___ The data ___
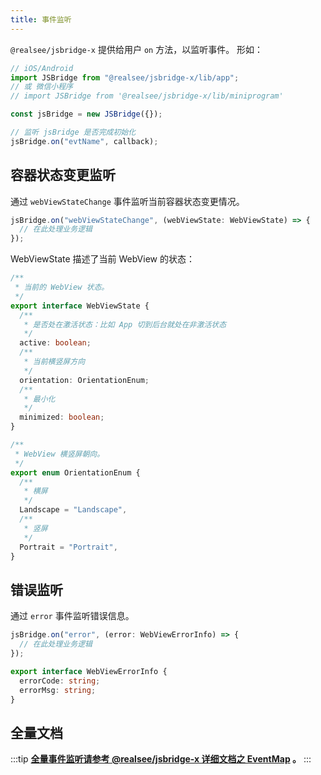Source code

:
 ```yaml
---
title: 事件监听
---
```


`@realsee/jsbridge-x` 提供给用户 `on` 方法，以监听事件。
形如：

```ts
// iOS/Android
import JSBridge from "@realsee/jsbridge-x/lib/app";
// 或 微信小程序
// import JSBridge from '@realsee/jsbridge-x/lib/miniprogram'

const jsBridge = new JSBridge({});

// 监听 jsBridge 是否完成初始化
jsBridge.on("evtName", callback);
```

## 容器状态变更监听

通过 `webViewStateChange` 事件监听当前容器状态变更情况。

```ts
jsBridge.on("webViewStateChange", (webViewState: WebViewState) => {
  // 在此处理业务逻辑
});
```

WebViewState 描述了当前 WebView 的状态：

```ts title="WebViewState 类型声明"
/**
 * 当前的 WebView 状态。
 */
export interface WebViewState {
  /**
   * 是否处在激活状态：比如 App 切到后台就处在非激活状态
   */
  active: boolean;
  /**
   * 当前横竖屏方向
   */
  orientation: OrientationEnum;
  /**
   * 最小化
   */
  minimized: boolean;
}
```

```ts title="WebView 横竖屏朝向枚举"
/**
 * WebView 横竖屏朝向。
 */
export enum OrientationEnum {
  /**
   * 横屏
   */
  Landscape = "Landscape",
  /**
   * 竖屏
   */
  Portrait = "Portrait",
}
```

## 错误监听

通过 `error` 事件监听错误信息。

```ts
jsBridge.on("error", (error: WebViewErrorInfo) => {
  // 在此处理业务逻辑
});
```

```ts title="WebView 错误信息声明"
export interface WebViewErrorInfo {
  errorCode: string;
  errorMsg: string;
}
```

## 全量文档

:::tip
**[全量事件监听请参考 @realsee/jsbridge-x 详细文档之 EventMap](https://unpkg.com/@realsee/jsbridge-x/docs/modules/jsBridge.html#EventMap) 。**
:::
___
**Action item:** The answer must be every line from the entries above that holds the string "OrientationEnum".

**Reply:**
  orientation: OrientationEnum;
export enum OrientationEnum {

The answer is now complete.